> **DATA TO EXAMINE**
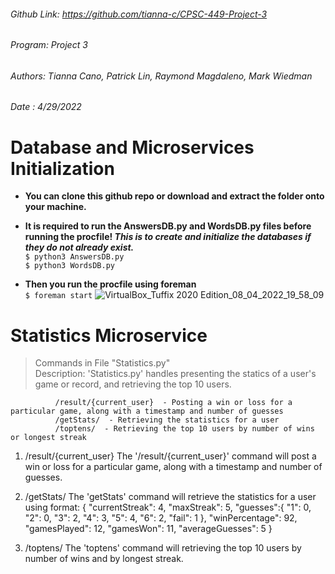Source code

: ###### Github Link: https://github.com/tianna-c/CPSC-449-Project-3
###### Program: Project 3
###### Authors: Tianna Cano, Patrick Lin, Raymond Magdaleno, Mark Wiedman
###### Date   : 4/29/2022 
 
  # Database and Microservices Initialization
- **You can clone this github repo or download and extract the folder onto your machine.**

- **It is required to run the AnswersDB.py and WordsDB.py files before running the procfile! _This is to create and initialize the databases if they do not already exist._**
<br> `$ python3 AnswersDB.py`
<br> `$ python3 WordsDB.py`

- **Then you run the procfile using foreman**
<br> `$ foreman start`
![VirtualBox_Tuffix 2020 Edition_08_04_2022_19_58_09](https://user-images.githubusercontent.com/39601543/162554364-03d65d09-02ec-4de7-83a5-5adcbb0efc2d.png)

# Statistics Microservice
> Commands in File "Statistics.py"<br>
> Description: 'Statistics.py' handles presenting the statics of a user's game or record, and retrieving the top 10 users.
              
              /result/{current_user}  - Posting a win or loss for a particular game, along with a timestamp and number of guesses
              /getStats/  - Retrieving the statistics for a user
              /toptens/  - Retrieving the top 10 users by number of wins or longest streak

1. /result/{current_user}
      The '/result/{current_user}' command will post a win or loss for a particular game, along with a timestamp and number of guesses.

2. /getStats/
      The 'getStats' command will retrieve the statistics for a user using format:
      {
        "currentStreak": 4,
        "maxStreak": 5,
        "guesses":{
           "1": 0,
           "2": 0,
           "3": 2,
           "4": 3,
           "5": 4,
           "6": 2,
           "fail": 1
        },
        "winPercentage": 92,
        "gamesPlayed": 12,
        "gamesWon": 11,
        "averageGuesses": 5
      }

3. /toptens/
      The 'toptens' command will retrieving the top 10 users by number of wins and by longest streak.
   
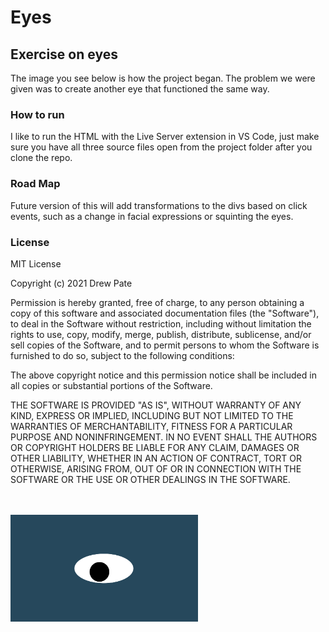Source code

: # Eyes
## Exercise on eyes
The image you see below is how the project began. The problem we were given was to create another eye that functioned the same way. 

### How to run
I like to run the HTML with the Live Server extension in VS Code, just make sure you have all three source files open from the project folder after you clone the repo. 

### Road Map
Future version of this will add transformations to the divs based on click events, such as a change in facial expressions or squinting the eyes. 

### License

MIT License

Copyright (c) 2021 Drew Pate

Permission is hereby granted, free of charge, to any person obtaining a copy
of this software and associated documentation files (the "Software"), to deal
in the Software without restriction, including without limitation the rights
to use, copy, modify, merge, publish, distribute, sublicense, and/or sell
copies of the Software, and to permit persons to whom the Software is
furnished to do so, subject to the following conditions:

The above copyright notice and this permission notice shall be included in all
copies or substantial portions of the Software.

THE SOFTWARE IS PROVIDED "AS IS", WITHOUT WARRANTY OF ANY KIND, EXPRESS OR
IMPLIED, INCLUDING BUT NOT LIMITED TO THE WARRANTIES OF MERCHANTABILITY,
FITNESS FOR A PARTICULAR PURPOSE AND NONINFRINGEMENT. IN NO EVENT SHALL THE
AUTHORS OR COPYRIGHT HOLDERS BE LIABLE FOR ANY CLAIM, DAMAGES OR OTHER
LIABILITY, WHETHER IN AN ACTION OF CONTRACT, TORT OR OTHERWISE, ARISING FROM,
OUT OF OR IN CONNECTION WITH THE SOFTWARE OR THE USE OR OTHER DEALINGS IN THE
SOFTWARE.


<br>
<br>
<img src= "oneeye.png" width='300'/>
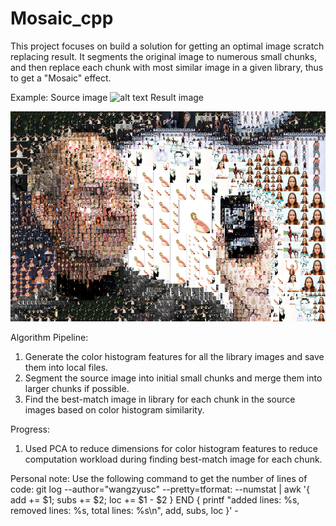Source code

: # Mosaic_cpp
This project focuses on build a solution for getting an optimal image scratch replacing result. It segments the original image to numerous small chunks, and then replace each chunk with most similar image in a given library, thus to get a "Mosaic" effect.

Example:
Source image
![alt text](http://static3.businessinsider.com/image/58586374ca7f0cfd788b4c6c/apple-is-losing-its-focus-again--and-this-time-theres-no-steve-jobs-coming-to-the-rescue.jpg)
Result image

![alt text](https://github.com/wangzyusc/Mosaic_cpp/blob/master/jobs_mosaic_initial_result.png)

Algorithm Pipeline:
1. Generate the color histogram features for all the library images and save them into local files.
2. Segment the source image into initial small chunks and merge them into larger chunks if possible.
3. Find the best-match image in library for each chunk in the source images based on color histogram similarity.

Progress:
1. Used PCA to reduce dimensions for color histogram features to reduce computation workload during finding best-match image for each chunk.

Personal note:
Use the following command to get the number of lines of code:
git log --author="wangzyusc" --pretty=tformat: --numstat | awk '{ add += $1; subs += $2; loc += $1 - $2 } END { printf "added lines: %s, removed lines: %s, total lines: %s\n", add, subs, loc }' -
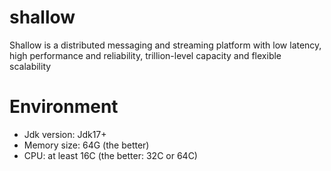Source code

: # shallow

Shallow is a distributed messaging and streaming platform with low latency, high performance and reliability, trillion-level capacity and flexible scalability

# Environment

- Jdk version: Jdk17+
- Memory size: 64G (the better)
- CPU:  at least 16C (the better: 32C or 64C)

> **EXERCISE DESCRIPTION**
Copy out all lines of the material containing the word "using".

> **ANSWER**
- **Then you run the procfile using foreman**
      The 'getStats' command will retrieve the statistics for a user using format:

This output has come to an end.